J’ai compris que la société m’a dicté un modèle que je ne suis pas obligée de suivre et surtout qui n’est pas le seul. Que chaque style de vie sera fait de choix et ne sera ni blanc ni noir et rarement tout beau tout rose. J’ai compris que j’allais découvrir des parties de moi inconnues, que je ne choisirais pas forcément la facilité et ce qui m’a rendue le plus épanouie. Que je choisirais parfois la facilité, au contraire, en restant dans un métier qui paye mon mariage, mes prochains rêves, ne me transcende pas mais me confère une position dans la société, des réponses faciles aux questions faciles.

Et j’ai compris que je devais être fière de tout ça aussi. Que je ne devais pas détester la Chloé parasitée par le travail, le ménage, la vie à mille à l’heure. Que je ne devais pas faire de la place, légitimer et aimer uniquement la Chloé de l’Asie. Car ce n’est pas la seule et la vraie Chloé. C’est seulement une partie de moi. J’ai compris que savoir que je pouvais tant changer, tant évoluer et que je pouvais découvrir des parties de moi cachées était finalement la plus belle et la plus importante leçon à tirer. Qu’aimer et embrasser toutes ces parties est la seule et la meilleure chose à faire. Que continuer à me poser les bonnes questions et à creuser, maintenant ou un peu plus tard, est mon salut et ce que je ne dois jamais perdre de vue. J’ai compris que j’avais encore un long chemin avant de me défaire du conditionnement de la société et que je ne sais toujours pas s’il s’agit d’une faute extérieure ou simplement de la mienne, parce que je me complais aussi un peu dans ce modèle du couple qui réussit, gagne suffisamment sa vie et apparaît comme « normal » plutôt que « marginal ». J’ai compris que je n’étais pas fainéante, et que ce n’est pas parce que mes parents se sont crevés toute leur vie à la tâche que je me dois de faire de même.
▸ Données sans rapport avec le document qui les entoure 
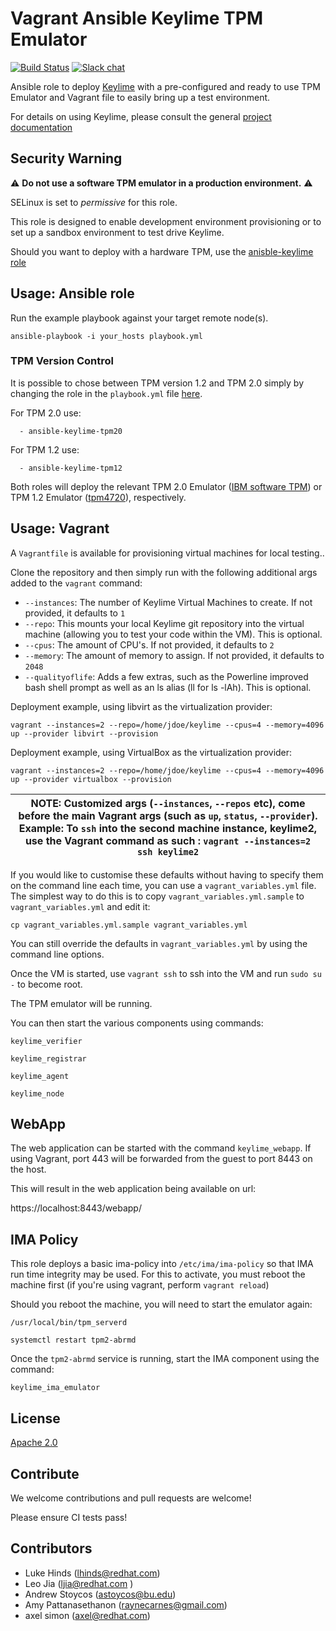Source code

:# Vagrant Ansible Keylime TPM Emulator

[![Build Status](https://travis-ci.org/keylime/ansible-keylime-tpm-emulator.svg?branch=master)](https://travis-ci.org/keylime/ansible-keylime-tpm-emulator) [![Slack chat](https://img.shields.io/badge/Chat-CNCF%20Slack-informational)](https://join.slack.com/t/cloud-native/shared_invite/zt-fyy3b8up-qHeDNVqbz1j8HDY6g1cY4w)

Ansible role to deploy [Keylime](https://github.com/keylime/keylime) with a
pre-configured and ready to use TPM Emulator and Vagrant file to easily bring up
a test environment.

For details on using Keylime, please consult the general
[project documentation](https://keylime-docs.readthedocs.io/)

## Security Warning
⚠ **Do not use a software TPM emulator in a production environment.** ⚠

SELinux is set to *permissive* for this role.

This role is designed to enable development environment provisioning or to set
up a sandbox environment to test drive Keylime.

Should you want to deploy with a hardware TPM, use the [anisble-keylime role](https://github.com/keylime/ansible-keylime)

## Usage: Ansible role

Run the example playbook against your target remote node(s).

```
ansible-playbook -i your_hosts playbook.yml
```

### TPM Version Control

It is possible to chose between TPM version 1.2 and TPM 2.0 simply by changing
the role in the `playbook.yml` file [here](https://github.com/keylime/ansible-keylime-tpm-emulator/blob/master/playbook.yml#L14).

For TPM 2.0 use:

```
  - ansible-keylime-tpm20
```

For TPM 1.2 use:

```
  - ansible-keylime-tpm12
```

Both roles will deploy the relevant TPM 2.0 Emulator
([IBM software TPM](https://sourceforge.net/projects/ibmswtpm2/)) or TPM 1.2 Emulator
([tpm4720](https://github.com/keylime/tpm4720-keylime)), respectively.

## Usage: Vagrant

A `Vagrantfile` is available for provisioning virtual machines for local
testing..

Clone the repository and then simply run with the following additional args
added to the `vagrant` command:


* `--instances`: The number of Keylime Virtual Machines to create. If not provided, it defaults to `1`
* `--repo`: This mounts your local Keylime git repository into the virtual machine (allowing you to test your code within the VM). This is optional.
* `--cpus`: The amount of CPU's. If not provided, it defaults to `2`
* `--memory`: The amount of memory to assign.  If not provided, it defaults to `2048`
* `--qualityoflife`: Adds a few extras, such as the Powerline improved bash shell
   prompt as well as an ls alias (ll for ls -lAh). This is optional.

Deployment example, using libvirt as the virtualization provider:

```
vagrant --instances=2 --repo=/home/jdoe/keylime --cpus=4 --memory=4096  up --provider libvirt --provision
```

Deployment example, using VirtualBox as the virtualization provider:

```
vagrant --instances=2 --repo=/home/jdoe/keylime --cpus=4 --memory=4096  up --provider virtualbox --provision
```

| NOTE: Customized args (`--instances`, `--repos` etc), come before the main Vagrant args (such as `up`, `status`, `--provider`). Example: To `ssh` into the second machine instance, keylime2, use the Vagrant command as such : `vagrant --instances=2 ssh keylime2`|
| --- |

If you would like to customise these defaults without having to specify them on
the command line each time, you can use a `vagrant_variables.yml` file. The
simplest way to do this is to copy `vagrant_variables.yml.sample` to
`vagrant_variables.yml` and edit it:

```shell
cp vagrant_variables.yml.sample vagrant_variables.yml
```

You can still override the defaults in `vagrant_variables.yml` by using the
command line options.

Once the VM is started, use `vagrant ssh` to ssh into the VM and run `sudo su -`
to become root.

The TPM emulator will be running.

You can then start the various components using commands:

```
keylime_verifier

keylime_registrar

keylime_agent

keylime_node
```

## WebApp

The web application can be started with the command `keylime_webapp`. If using
Vagrant, port 443 will be forwarded from the guest to port 8443 on the host.

This will result in the web application being available on url:

https://localhost:8443/webapp/


## IMA Policy

This role deploys a basic ima-policy into `/etc/ima/ima-policy` so that IMA
run time integrity may be used. For this to activate, you must reboot the
machine first (if you're using vagrant, perform `vagrant reload`)

Should you reboot the machine, you will need to start the emulator again:

`/usr/local/bin/tpm_serverd`

`systemctl restart tpm2-abrmd`

Once the `tpm2-abrmd` service is running, start the IMA component using the command:

`keylime_ima_emulator`

## License
[Apache
2.0](https://github.com/keylime/ansible-keylime-tpm-emulator/blob/master/LICENSE)

## Contribute

We welcome contributions and pull requests are welcome!

Please ensure CI tests pass!

## Contributors

* Luke Hinds (lhinds@redhat.com)
* Leo Jia (ljia@redhat.com )
* Andrew Stoycos (astoycos@bu.edu)
* Amy Pattanasethanon (raynecarnes@gmail.com)
* axel simon (axel@redhat.com)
Que ce n’est pas parce que mes beaux-parents considèrent un seul modèle de réussite que l’on doit adopter le même. J’ai compris que travailler depuis chez moi, prendre le temps, ne faisait pas de moi une fainéante. Que vivre sur le salaire de mon conjoint n’était pas régresser et retomber au siècle dernier si c’est pour réaliser mes rêves, améliorer la vie des autres et si je suis prête à échanger les rôles demain. J’ai aussi compris que si je ne gagnais pas autant que lui, ce n’était pas la fin du féminisme et moi qui baisse les bras. Que ce combat-là n’est pas le bon, n’est pas le mien.

J’ai compris que l’on est définit par les conditions extérieures, beaucoup. Du modèle que l’on nous inculque, à la réaction des gens, en passant par ce que l’on s’ordonne nous-même de faire et d’être, à la peur du jugement, à la peur du changement et surtout à la manière dont on réagit aux choses, aux événements. J’ai appris que lorsqu’on est indulgent avec chaque partie de soi-même, on apprend à mieux se regarder et s’écouter, à mieux se connaitre, et que l’on peut commencer à dessiner un semblant de réponse à la question « qui suis-je ? » en acceptant que l’on ne soit pas entièrement ce que les autres attendent de nous et ce que l’on pensait être.

Enfin, j’ai appris qu’accepter les choix de vie des autres était la première étape pour accepter les siens.